The fact that the notion of the watercolour may progress from painting to three-dimensionality is reflected in the works of Berta Fischer and Amélia Toledo. The neon-coloured acrylic glass sculptures by Berta Fischer are suspended in space in the style of écriture automatique (an innovation contributed to art by Surrealism). Hanging from near-invisible nylon threads, a kind of drawing in space materialises, with lines that are lost in transparency in spite of the rigidity of the material. The sculptures that emerge are imaginary reflections of quick impulses, visualising thought-up, transitory movement in space; the amorphous shapes do not seek to transport narrative content, they are discreet messages suggesting fleetingness and disintegration while still expressing the richness of the imaginary. Compacting shapes in space, reducing and dissolving them, these works create room for association in which painterly poetics unfold without requiring painting per se. When Amélia Toledo deals with Medusa's head, a wide-spread motif in art history, by interpreting and appropriating natural and artificial substances, she seeks to communicate that there is leeway for associations reflecting "the nature of the artificial". The serpent-covered head, "a sight so dreadful it petrifies the beholder", is condensed in a tangle of transparent plastic hoses filled with a mixture of water, oil and pigment, thus conveying a state of immanent movement and animation in visual terms. Materiality and colour in space and time form the basis of Amélia Toledo's oeuvre. She develops her artistic strategy as she searches for and brings together transitory values inherent in the objects around us – narrative messages (as found in Medusa's head) are solely transported via the specific characteristics of individual substances, their combination and confrontation.

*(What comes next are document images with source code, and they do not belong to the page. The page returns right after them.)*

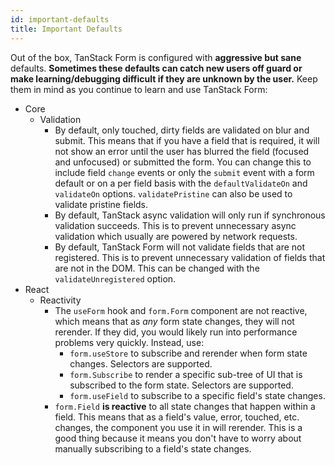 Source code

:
 ```yaml
---
id: important-defaults
title: Important Defaults
---
```


Out of the box, TanStack Form is configured with **aggressive but sane** defaults. **Sometimes these defaults can catch new users off guard or make learning/debugging difficult if they are unknown by the user.** Keep them in mind as you continue to learn and use TanStack Form:

- Core
  - Validation
    - By default, only touched, dirty fields are validated on blur and submit. This means that if you have a field that is required, it will not show an error until the user has blurred the field (focused and unfocused) or submitted the form. You can change this to include field `change` events or only the `submit` event with a form default or on a per field basis with the `defaultValidateOn` and `validateOn` options. `validatePristine` can also be used to validate pristine fields.
    - By default, TanStack async validation will only run if synchronous validation succeeds. This is to prevent unnecessary async validation which usually are powered by network requests.
    - By default, TanStack Form will not validate fields that are not registered. This is to prevent unnecessary validation of fields that are not in the DOM. This can be changed with the `validateUnregistered` option.
- React
  - Reactivity
    - The `useForm` hook and `form.Form` component are not reactive, which means that as _any_ form state changes, they will not rerender. If they did, you would likely run into performance problems very quickly. Instead, use:
      - `form.useStore` to subscribe and rerender when form state changes. Selectors are supported.
      - `form.Subscribe` to render a specific sub-tree of UI that is subscribed to the form state. Selectors are supported.
      - `form.useField` to subscribe to a specific field's state changes.
    - `form.Field` **is reactive** to all state changes that happen within a field. This means that as a field's value, error, touched, etc. changes, the component you use it in will rerender. This is a good thing because it means you don't have to worry about manually subscribing to a field's state changes.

"If it were actually possible to create a sculpture without any clear delineation in space, I'd probably do that. However, technically it isn't possible yet.“ (Herwig Kempinger) Herwig Kempinger's most recent photographic works are a complete denial of materiality; thus, they logically continue along the lines of his earlier explorations of immaterial objects as they pass into transitoriness. "Temporary volumes" is what he calls the three-dimensional constellations which give permanent (i.e. photographic) shape to continuously changing, vanishing and re-appearing forms. Kempinger succeeds in making his notion of "ideal sculpture“ materialise by means of photography - the impression of three-dimensionality in fleeting clear outlines. "Construction sites are temporary volumes, too; they affect us in a way in which the buildings that will be taking their place for decades hardly ever impact us." (Herwig Kempinger) The series of watercolours showing construction sites is a radical (visual) denial of watercolour, of transitory, constantly changing and dissolving space. The focused gaze, the sharp lines and extreme contrasts result in an ambivalent atmosphere lending photographic presence to the watercolours. However, the extreme compactness of light and pigment causes the empty spaces to become structural elements that hint at the grey area between fact and fiction, a temporary mise-en-scène and its disintegration.